While ethical decision-making may appear simple and even deliberate in hindsight, this view lacks critical understanding of the forces that empower leaders to make unethical decisions. Most notably, the view of ethics as a top-down system may need to be reassessed. Entrusting small groups of leaders or a single leader with the ethical development of an organization may need to be rethought in a shared organizational responsibility.
Asif, M., Qing, M., Hwang, J., & Shi, H. (2019). Ethical Leadership, Affective Commitment, Work Engagement, and Creativity: Testing a Multiple Mediation Approach. Sustainability, 11(16), 4489.
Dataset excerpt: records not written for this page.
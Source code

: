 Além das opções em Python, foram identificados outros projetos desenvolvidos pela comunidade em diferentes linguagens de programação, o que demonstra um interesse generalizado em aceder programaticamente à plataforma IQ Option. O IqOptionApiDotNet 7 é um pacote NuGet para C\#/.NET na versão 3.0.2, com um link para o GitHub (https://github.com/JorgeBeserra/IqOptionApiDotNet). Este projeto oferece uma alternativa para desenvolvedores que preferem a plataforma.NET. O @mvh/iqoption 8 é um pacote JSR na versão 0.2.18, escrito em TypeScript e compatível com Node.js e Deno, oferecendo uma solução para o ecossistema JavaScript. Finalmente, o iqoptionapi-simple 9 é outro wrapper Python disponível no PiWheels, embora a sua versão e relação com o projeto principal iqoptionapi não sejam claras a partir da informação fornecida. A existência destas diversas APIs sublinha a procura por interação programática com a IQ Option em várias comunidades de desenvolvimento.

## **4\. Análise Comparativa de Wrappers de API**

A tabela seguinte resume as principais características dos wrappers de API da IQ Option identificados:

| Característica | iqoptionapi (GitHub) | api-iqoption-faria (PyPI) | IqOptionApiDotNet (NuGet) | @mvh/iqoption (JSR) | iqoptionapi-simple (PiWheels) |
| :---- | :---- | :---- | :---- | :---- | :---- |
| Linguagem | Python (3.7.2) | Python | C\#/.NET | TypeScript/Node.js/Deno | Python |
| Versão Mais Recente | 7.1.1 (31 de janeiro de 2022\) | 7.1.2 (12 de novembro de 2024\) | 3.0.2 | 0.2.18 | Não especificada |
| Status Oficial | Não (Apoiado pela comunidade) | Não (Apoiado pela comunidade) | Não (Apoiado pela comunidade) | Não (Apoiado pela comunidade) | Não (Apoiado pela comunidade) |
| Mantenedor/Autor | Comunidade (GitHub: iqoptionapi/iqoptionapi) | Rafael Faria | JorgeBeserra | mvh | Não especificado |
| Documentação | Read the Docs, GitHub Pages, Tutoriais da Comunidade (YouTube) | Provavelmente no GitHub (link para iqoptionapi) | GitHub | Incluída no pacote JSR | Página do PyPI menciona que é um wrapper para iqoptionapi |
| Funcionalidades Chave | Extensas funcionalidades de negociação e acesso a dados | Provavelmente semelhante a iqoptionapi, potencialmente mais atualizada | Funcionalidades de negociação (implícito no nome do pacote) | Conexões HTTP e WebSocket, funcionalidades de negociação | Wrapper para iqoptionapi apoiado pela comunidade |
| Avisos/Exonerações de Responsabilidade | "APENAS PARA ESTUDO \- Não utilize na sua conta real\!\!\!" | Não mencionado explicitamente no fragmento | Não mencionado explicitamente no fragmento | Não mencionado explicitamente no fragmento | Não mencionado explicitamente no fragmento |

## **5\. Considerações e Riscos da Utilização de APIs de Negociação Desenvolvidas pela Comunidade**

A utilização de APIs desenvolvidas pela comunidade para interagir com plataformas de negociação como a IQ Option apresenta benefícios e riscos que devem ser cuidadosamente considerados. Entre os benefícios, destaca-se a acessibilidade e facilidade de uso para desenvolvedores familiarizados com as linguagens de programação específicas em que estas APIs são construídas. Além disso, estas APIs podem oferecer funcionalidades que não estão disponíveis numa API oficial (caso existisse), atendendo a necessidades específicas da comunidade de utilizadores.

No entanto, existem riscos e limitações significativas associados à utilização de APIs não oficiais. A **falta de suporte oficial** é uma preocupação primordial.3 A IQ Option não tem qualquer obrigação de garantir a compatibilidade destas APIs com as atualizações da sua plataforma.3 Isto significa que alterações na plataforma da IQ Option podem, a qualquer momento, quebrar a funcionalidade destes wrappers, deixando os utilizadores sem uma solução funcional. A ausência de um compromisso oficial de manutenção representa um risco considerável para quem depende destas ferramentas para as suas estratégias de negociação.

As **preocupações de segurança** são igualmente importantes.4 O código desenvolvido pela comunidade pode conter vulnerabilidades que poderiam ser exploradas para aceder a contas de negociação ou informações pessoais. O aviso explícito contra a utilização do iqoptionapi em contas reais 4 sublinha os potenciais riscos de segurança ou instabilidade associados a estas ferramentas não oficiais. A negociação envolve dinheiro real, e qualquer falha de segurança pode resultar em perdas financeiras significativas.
Crane, M. (2006, November 28). When is being good not good enough? Retrieved from Forbes: http://www.forbes.com/2006/11/28/leadership-starbucks-charity-lead-citizen- cx_mc_1128companies.html
Ndekugri, A., & Twum-Danso, E. (2019). Curbing Corporate Scandals for Global Business Success. Journal of Finance, Accounting and Management, 10(1), 1–8.
Strother, S. (2018). When Making Money is More Important Than Saving Lives: Revisiting the Ford Pinto Case. Journal of International & Interdisciplinary Business Research, 5(11), 166–181.